I was awestruck passing by the Smithsonian Castle on my way to the Washington Monument. But, my absolute favorite part of the trip was not the intrigue of the International Spy Museum or my predictable fascination with the highly interactive Newseum (I am now sporting the app that links me to 150 national front pages through my iPhone). And, while I did attempt to view the original Emancipation Proclamation on display at the National Archives -ultimately dismissing the idea due to indelibly long lines - it was none of these places that captivated me the way the strikingly handsome World War II Memorial did.

For obvious reasons WWII resonates vividly with me thanks to war stories my Grandfather shared. The war itself is a 3-dimensional snapshot in time thanks to those living memories and the (relatively) close proximity of the present to the tumultuous state of world affairs in the early 1940s. Knowing that the Hudson Valley recently launched an Honor Flight program in order to help send veterans of this great war to the Memorial (second trip is being planned for April 20th, 2013) .. I was not only proud, but also empowered by the foresight this well-headed committee had in organizing this important mission for great men (and women) who are dying at a rate of 1,000 a day.
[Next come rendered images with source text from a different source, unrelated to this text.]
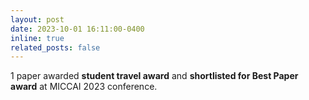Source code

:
 ```yaml
---
layout: post
date: 2023-10-01 16:11:00-0400
inline: true
related_posts: false
---
```


1 paper awarded **student travel award** and **shortlisted for Best Paper award** at MICCAI 2023 conference.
It is a small thing - while everything to them - to wish them the opportunity to view this memorial erected after-all in their honor before they are no longer able to do so. Kerry Butrick (media relations specialist for Newburgh Schools) recently sent me this wonderful Press Release which I will now share with all of you - a glimpse into how children are learning to Honor Our Troops and our veterans.


Students from the Newburgh Enlarged City School District’s Temple Hill Academy recently participated in a letter writing activity for United States Veterans.  The school partnered with Applebee's in Newburgh, which delivered the thank you cards during an all-day event hosted at the restaurant to thank the veterans for their service.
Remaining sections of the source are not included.